Start of DATA SHOWN

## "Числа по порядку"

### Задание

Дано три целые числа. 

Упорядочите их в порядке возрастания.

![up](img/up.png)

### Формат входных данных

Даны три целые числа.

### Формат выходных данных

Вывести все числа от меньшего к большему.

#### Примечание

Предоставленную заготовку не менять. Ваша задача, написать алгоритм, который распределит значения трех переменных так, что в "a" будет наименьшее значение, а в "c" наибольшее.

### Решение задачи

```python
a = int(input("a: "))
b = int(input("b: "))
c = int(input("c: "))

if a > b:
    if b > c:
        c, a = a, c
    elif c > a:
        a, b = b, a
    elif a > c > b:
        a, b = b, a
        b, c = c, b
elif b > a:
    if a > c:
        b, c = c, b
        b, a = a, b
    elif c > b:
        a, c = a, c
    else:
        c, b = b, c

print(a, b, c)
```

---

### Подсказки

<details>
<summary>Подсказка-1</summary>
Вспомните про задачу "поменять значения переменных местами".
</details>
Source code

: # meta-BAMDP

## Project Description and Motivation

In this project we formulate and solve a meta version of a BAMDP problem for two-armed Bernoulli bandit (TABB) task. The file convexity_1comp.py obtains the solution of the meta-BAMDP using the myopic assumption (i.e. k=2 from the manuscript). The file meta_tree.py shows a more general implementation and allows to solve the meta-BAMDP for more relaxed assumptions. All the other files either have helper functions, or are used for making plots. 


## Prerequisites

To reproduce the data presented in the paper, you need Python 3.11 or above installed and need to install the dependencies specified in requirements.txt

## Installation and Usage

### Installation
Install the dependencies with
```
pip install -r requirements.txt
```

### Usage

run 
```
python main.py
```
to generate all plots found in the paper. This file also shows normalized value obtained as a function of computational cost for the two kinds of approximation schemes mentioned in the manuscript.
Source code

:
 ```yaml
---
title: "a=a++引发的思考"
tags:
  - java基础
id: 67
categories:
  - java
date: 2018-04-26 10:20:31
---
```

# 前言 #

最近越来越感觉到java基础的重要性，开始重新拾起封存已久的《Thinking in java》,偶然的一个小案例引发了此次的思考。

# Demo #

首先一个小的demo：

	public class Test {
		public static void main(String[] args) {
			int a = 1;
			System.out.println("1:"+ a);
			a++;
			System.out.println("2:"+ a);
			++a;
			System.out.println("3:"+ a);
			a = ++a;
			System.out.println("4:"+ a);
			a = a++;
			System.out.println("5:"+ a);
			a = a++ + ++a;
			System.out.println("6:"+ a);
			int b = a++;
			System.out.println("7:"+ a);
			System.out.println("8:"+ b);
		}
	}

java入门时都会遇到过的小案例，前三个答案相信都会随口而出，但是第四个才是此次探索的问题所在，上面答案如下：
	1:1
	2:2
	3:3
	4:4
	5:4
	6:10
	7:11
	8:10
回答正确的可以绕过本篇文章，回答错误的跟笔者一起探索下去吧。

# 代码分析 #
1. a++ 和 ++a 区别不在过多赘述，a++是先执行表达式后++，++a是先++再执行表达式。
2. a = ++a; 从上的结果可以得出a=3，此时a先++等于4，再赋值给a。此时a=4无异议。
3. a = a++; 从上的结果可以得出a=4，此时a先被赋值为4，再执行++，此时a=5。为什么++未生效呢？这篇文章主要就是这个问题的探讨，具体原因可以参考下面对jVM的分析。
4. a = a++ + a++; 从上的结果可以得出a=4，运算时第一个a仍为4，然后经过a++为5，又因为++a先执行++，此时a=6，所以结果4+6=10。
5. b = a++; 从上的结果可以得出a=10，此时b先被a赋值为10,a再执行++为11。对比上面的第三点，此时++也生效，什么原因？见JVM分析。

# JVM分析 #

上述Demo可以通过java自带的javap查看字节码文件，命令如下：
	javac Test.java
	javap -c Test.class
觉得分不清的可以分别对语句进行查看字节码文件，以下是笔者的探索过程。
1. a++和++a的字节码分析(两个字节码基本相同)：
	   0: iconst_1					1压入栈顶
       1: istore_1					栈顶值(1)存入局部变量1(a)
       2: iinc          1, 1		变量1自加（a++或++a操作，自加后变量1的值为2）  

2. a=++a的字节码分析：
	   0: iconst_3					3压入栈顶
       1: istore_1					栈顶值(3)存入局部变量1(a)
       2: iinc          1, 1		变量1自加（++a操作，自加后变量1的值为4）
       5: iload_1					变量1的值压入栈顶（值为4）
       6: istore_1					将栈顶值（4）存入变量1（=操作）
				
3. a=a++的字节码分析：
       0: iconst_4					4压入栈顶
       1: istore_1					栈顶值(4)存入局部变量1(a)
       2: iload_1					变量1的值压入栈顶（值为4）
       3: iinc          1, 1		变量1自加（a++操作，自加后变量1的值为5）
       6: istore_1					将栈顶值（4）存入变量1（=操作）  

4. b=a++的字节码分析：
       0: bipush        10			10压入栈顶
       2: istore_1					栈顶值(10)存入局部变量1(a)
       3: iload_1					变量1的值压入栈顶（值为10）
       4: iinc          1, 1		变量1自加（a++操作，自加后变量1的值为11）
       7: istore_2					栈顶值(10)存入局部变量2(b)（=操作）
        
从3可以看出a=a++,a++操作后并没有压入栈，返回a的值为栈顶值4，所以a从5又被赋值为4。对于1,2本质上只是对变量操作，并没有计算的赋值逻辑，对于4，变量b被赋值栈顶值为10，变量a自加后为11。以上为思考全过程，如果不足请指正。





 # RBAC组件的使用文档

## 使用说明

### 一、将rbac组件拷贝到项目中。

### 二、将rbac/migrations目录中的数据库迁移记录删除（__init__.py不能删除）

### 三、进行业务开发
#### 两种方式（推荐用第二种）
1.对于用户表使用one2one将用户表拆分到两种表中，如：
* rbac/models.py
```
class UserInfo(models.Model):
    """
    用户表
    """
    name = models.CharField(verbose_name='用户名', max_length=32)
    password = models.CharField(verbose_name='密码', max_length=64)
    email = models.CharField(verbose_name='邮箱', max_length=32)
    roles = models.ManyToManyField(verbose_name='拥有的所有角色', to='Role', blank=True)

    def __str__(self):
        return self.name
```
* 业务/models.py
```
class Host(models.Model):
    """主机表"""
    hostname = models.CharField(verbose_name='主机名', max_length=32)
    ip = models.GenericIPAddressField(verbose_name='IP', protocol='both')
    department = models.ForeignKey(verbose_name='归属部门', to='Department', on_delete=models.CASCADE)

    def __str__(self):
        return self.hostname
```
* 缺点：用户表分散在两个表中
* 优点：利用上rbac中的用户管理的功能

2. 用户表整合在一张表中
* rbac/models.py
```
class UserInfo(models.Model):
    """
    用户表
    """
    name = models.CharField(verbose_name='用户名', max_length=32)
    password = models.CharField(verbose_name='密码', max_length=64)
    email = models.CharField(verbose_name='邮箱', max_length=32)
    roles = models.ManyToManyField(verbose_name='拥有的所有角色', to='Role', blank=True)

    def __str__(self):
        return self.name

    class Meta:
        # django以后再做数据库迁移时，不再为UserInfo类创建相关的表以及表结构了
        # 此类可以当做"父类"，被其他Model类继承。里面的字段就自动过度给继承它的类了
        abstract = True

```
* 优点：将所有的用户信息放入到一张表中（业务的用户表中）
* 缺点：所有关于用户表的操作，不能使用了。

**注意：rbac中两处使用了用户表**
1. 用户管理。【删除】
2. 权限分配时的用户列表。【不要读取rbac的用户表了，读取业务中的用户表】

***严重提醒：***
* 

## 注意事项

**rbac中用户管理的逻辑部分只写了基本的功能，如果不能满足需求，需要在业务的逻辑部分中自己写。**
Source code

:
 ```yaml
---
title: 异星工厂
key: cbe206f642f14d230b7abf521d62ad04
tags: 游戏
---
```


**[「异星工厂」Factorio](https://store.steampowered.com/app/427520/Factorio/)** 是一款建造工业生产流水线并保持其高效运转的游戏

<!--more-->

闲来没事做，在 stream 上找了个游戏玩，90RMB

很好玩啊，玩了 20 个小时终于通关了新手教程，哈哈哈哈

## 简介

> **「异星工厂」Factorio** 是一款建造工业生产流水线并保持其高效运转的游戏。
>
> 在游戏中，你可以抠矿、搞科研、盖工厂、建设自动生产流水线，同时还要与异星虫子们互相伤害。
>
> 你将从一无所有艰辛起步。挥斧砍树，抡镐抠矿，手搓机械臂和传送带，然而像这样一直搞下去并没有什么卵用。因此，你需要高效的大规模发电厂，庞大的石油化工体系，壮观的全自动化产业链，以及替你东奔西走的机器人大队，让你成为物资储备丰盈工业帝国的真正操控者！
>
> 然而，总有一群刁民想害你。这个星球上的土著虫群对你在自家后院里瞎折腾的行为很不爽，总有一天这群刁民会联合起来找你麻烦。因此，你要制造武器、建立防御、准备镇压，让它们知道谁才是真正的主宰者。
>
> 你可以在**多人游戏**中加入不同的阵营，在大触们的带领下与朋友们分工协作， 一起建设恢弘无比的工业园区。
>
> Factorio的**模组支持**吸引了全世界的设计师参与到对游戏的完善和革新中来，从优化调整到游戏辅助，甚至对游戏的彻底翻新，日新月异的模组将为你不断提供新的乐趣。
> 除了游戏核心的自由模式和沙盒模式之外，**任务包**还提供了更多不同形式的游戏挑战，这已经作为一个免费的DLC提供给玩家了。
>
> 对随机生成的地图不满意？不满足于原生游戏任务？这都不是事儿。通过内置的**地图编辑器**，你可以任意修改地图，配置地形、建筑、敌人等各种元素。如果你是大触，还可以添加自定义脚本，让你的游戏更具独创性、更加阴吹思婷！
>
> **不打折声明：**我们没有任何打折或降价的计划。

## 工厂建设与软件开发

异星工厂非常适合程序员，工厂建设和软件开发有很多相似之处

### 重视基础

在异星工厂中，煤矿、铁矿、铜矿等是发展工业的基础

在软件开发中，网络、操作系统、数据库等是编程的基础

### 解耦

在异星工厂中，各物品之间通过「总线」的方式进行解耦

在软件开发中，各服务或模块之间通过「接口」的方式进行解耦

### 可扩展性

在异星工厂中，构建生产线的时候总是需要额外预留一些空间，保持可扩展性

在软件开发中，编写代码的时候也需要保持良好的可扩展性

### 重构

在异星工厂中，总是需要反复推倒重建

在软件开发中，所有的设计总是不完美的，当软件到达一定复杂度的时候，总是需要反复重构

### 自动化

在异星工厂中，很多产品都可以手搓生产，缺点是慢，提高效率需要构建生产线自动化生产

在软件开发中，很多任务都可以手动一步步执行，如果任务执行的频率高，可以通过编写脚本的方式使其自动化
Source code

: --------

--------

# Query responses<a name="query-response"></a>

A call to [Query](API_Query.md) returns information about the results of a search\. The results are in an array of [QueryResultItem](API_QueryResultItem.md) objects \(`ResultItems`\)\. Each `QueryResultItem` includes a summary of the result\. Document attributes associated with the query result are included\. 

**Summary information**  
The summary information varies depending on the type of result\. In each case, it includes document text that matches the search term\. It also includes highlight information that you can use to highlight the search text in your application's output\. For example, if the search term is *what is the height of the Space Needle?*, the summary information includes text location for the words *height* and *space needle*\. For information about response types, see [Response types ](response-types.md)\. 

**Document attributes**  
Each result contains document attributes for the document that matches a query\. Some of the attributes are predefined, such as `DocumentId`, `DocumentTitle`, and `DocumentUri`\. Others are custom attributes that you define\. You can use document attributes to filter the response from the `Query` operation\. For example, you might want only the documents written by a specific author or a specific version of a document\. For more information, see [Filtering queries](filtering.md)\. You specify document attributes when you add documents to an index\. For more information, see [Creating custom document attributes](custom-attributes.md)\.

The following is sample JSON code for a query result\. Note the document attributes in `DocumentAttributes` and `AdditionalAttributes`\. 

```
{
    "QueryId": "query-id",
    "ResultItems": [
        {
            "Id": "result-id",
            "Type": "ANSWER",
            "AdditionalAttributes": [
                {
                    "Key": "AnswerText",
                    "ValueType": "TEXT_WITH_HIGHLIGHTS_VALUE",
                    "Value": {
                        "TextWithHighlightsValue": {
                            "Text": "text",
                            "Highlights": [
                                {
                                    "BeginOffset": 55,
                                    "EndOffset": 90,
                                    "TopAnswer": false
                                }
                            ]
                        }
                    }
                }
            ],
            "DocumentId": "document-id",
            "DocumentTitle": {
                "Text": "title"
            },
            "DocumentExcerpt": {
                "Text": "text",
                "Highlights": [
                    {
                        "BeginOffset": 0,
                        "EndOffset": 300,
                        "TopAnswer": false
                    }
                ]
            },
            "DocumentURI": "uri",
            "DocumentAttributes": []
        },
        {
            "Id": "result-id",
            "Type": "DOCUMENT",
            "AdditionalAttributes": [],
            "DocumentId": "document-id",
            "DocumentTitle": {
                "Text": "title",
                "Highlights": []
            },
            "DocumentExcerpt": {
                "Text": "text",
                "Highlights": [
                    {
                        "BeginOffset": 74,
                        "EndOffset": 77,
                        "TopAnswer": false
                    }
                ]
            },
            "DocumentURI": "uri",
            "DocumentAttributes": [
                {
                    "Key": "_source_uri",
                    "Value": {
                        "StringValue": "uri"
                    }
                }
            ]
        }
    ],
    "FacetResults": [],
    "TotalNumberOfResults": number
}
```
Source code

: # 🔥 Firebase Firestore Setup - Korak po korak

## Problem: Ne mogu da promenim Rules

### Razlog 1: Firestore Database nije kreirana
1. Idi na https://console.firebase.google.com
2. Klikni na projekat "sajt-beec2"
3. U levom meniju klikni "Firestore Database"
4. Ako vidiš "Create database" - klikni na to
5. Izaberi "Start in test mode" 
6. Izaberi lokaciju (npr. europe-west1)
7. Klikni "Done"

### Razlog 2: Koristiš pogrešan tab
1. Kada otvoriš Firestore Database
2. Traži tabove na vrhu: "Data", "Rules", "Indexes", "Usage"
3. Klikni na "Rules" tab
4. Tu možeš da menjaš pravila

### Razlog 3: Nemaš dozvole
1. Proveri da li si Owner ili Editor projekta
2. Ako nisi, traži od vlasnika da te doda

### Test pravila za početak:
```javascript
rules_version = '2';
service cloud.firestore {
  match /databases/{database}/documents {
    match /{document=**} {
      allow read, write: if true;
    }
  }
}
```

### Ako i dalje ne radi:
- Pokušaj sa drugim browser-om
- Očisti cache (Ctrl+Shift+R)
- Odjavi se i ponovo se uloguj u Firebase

End of DATA SHOWN

■ PROBLEM STATEMENT:
Using the listing above, report each line that mentions the word "iinc".

■ ANSWER BOX:
       2: iinc          1, 1		变量1自加（a++或++a操作，自加后变量1的值为2）  
       2: iinc          1, 1		变量1自加（++a操作，自加后变量1的值为4）
       3: iinc          1, 1		变量1自加（a++操作，自加后变量1的值为5）
       4: iinc          1, 1		变量1自加（a++操作，自加后变量1的值为11）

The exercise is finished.